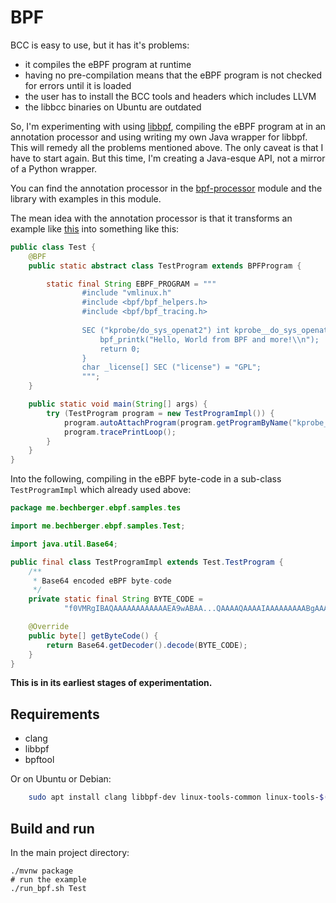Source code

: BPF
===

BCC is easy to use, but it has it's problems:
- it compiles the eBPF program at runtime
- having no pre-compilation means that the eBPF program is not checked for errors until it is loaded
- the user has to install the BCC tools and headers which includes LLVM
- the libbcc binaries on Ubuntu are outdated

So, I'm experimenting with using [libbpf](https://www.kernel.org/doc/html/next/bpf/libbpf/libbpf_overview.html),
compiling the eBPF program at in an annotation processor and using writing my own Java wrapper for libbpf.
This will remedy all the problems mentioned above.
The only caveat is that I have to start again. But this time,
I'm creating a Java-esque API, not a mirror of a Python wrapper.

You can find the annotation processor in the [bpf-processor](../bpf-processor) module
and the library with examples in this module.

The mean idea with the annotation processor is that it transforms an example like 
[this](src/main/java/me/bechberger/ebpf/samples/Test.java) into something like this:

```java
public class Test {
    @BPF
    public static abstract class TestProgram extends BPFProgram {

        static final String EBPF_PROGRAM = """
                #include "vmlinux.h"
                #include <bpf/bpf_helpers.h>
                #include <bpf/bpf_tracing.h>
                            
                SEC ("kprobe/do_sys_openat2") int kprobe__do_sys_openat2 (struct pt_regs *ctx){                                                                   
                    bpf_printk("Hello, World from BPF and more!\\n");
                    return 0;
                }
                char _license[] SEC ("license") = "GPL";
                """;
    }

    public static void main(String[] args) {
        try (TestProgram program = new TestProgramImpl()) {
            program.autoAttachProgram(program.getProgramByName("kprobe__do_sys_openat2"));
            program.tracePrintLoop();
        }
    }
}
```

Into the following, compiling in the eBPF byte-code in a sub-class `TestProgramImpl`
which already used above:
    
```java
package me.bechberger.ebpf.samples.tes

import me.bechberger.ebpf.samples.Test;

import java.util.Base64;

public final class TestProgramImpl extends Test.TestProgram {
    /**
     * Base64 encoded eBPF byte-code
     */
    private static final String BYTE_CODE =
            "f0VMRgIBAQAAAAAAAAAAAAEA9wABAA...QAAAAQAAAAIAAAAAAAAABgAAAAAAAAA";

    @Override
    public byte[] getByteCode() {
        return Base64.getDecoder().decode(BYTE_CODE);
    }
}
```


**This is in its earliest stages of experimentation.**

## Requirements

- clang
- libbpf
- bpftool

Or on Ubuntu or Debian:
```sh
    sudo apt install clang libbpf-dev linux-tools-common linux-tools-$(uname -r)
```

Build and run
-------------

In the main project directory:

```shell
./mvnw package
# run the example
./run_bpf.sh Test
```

^^^^^^^^^^^^^^^^

--- EXERCISE PROMPT ---
Return all lines above that mention the word "TestProgramImpl".

--- WRITTEN SOLUTION ---
        try (TestProgram program = new TestProgramImpl()) {
Into the following, compiling in the eBPF byte-code in a sub-class `TestProgramImpl`
public final class TestProgramImpl extends Test.TestProgram {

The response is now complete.